[Collected data]
————
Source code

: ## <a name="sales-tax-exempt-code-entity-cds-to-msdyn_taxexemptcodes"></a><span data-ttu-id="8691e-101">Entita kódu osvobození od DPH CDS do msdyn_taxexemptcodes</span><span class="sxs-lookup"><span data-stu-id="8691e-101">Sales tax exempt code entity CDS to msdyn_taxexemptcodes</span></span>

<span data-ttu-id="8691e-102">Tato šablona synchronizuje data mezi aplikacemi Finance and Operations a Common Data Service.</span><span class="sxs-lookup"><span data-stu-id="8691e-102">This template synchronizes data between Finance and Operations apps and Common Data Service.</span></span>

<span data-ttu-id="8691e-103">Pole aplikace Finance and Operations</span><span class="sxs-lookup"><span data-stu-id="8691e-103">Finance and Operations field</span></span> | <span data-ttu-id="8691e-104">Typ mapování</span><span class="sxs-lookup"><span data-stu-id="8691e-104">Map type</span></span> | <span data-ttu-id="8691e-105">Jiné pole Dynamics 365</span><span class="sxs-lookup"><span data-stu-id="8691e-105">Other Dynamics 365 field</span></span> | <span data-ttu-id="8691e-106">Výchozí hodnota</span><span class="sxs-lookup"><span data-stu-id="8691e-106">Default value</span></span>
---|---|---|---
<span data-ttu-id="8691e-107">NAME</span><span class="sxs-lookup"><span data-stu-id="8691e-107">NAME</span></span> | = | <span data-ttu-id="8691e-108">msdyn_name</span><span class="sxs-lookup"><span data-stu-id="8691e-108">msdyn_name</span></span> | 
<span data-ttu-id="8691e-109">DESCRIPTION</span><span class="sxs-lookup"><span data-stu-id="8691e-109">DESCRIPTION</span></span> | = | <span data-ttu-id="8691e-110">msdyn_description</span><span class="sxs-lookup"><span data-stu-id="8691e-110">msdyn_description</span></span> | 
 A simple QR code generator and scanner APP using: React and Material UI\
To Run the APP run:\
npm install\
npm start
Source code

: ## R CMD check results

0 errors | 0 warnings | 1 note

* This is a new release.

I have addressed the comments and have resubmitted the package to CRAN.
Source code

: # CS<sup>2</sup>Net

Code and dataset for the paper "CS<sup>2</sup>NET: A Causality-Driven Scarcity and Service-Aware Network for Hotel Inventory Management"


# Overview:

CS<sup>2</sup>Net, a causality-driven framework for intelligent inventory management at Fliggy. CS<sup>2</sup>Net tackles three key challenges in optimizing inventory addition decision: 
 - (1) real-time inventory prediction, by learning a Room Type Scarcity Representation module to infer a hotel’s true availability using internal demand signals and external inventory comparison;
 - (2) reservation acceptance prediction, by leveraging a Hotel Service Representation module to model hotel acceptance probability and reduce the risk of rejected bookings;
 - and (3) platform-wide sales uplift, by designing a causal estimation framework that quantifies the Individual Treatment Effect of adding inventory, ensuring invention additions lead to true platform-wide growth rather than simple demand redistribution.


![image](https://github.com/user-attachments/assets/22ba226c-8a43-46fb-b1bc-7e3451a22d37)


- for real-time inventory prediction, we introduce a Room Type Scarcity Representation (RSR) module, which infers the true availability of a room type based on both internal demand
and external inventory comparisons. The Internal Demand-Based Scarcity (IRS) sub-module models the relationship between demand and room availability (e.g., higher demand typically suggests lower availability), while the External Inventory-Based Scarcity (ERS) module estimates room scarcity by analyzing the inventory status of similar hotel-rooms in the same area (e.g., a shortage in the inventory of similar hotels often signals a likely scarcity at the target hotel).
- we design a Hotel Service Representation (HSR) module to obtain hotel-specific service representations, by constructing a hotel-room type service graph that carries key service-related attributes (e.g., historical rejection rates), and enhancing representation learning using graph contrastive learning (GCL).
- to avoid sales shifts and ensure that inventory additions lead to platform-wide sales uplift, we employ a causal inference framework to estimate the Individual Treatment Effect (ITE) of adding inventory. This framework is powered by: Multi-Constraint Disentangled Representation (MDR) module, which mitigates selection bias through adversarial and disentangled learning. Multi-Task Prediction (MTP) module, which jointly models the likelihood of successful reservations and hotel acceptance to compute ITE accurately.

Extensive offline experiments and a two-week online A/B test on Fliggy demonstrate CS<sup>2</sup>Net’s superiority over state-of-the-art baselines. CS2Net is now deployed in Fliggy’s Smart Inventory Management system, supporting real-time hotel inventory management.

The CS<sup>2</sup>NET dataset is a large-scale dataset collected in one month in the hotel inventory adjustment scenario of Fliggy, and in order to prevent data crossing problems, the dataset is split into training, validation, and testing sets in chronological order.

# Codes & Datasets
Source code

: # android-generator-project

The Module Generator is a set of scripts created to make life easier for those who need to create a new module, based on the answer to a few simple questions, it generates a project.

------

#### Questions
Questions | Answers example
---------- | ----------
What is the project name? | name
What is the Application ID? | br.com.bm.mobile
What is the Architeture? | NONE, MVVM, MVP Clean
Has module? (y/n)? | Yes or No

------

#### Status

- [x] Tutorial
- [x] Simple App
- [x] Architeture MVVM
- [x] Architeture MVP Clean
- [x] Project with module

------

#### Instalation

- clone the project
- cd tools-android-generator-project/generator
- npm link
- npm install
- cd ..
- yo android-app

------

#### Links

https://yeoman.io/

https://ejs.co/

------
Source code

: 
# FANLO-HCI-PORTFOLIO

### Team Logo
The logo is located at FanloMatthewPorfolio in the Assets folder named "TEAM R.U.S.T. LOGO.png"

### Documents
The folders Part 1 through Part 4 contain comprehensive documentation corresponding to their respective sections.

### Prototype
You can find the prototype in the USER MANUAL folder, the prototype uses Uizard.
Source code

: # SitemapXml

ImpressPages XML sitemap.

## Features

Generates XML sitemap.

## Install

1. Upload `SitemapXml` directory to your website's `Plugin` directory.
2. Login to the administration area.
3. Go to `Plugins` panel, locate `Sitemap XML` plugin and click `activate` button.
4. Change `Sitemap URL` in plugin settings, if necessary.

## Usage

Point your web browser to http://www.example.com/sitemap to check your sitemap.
————
» **Task prompt**:
Print the records above in full, exactly.

» **Task answer**:
Source code

: ## <a name="sales-tax-exempt-code-entity-cds-to-msdyn_taxexemptcodes"></a><span data-ttu-id="8691e-101">Entita kódu osvobození od DPH CDS do msdyn_taxexemptcodes</span><span class="sxs-lookup"><span data-stu-id="8691e-101">Sales tax exempt code entity CDS to msdyn_taxexemptcodes</span></span>

<span data-ttu-id="8691e-102">Tato šablona synchronizuje data mezi aplikacemi Finance and Operations a Common Data Service.</span><span class="sxs-lookup"><span data-stu-id="8691e-102">This template synchronizes data between Finance and Operations apps and Common Data Service.</span></span>

<span data-ttu-id="8691e-103">Pole aplikace Finance and Operations</span><span class="sxs-lookup"><span data-stu-id="8691e-103">Finance and Operations field</span></span> | <span data-ttu-id="8691e-104">Typ mapování</span><span class="sxs-lookup"><span data-stu-id="8691e-104">Map type</span></span> | <span data-ttu-id="8691e-105">Jiné pole Dynamics 365</span><span class="sxs-lookup"><span data-stu-id="8691e-105">Other Dynamics 365 field</span></span> | <span data-ttu-id="8691e-106">Výchozí hodnota</span><span class="sxs-lookup"><span data-stu-id="8691e-106">Default value</span></span>
---|---|---|---
<span data-ttu-id="8691e-107">NAME</span><span class="sxs-lookup"><span data-stu-id="8691e-107">NAME</span></span> | = | <span data-ttu-id="8691e-108">msdyn_name</span><span class="sxs-lookup"><span data-stu-id="8691e-108">msdyn_name</span></span> | 
<span data-ttu-id="8691e-109">DESCRIPTION</span><span class="sxs-lookup"><span data-stu-id="8691e-109">DESCRIPTION</span></span> | = | <span data-ttu-id="8691e-110">msdyn_description</span><span class="sxs-lookup"><span data-stu-id="8691e-110">msdyn_description</span></span> | 
 A simple QR code generator and scanner APP using: React and Material UI\
To Run the APP run:\
npm install\
npm start
Source code

: ## R CMD check results

0 errors | 0 warnings | 1 note

* This is a new release.

I have addressed the comments and have resubmitted the package to CRAN.
Source code

: # CS<sup>2</sup>Net

Code and dataset for the paper "CS<sup>2</sup>NET: A Causality-Driven Scarcity and Service-Aware Network for Hotel Inventory Management"


# Overview:

CS<sup>2</sup>Net, a causality-driven framework for intelligent inventory management at Fliggy. CS<sup>2</sup>Net tackles three key challenges in optimizing inventory addition decision: 
 - (1) real-time inventory prediction, by learning a Room Type Scarcity Representation module to infer a hotel’s true availability using internal demand signals and external inventory comparison;
 - (2) reservation acceptance prediction, by leveraging a Hotel Service Representation module to model hotel acceptance probability and reduce the risk of rejected bookings;
 - and (3) platform-wide sales uplift, by designing a causal estimation framework that quantifies the Individual Treatment Effect of adding inventory, ensuring invention additions lead to true platform-wide growth rather than simple demand redistribution.


![image](https://github.com/user-attachments/assets/22ba226c-8a43-46fb-b1bc-7e3451a22d37)


- for real-time inventory prediction, we introduce a Room Type Scarcity Representation (RSR) module, which infers the true availability of a room type based on both internal demand
and external inventory comparisons. The Internal Demand-Based Scarcity (IRS) sub-module models the relationship between demand and room availability (e.g., higher demand typically suggests lower availability), while the External Inventory-Based Scarcity (ERS) module estimates room scarcity by analyzing the inventory status of similar hotel-rooms in the same area (e.g., a shortage in the inventory of similar hotels often signals a likely scarcity at the target hotel).
- we design a Hotel Service Representation (HSR) module to obtain hotel-specific service representations, by constructing a hotel-room type service graph that carries key service-related attributes (e.g., historical rejection rates), and enhancing representation learning using graph contrastive learning (GCL).
- to avoid sales shifts and ensure that inventory additions lead to platform-wide sales uplift, we employ a causal inference framework to estimate the Individual Treatment Effect (ITE) of adding inventory. This framework is powered by: Multi-Constraint Disentangled Representation (MDR) module, which mitigates selection bias through adversarial and disentangled learning. Multi-Task Prediction (MTP) module, which jointly models the likelihood of successful reservations and hotel acceptance to compute ITE accurately.

Extensive offline experiments and a two-week online A/B test on Fliggy demonstrate CS<sup>2</sup>Net’s superiority over state-of-the-art baselines. CS2Net is now deployed in Fliggy’s Smart Inventory Management system, supporting real-time hotel inventory management.

The CS<sup>2</sup>NET dataset is a large-scale dataset collected in one month in the hotel inventory adjustment scenario of Fliggy, and in order to prevent data crossing problems, the dataset is split into training, validation, and testing sets in chronological order.

# Codes & Datasets
Source code

: # android-generator-project

The Module Generator is a set of scripts created to make life easier for those who need to create a new module, based on the answer to a few simple questions, it generates a project.

------

#### Questions
Questions | Answers example
---------- | ----------
What is the project name? | name
What is the Application ID? | br.com.bm.mobile
What is the Architeture? | NONE, MVVM, MVP Clean
Has module? (y/n)? | Yes or No

------

#### Status

- [x] Tutorial
- [x] Simple App
- [x] Architeture MVVM
- [x] Architeture MVP Clean
- [x] Project with module

------

#### Instalation

- clone the project
- cd tools-android-generator-project/generator
- npm link
- npm install
- cd ..
- yo android-app

------

#### Links

https://yeoman.io/

https://ejs.co/

------
Source code

: 
# FANLO-HCI-PORTFOLIO

### Team Logo
The logo is located at FanloMatthewPorfolio in the Assets folder named "TEAM R.U.S.T. LOGO.png"

### Documents
The folders Part 1 through Part 4 contain comprehensive documentation corresponding to their respective sections.

### Prototype
You can find the prototype in the USER MANUAL folder, the prototype uses Uizard.
Source code

: # SitemapXml

ImpressPages XML sitemap.

## Features

Generates XML sitemap.

## Install

1. Upload `SitemapXml` directory to your website's `Plugin` directory.
2. Login to the administration area.
3. Go to `Plugins` panel, locate `Sitemap XML` plugin and click `activate` button.
4. Change `Sitemap URL` in plugin settings, if necessary.

## Usage

Point your web browser to http://www.example.com/sitemap to check your sitemap.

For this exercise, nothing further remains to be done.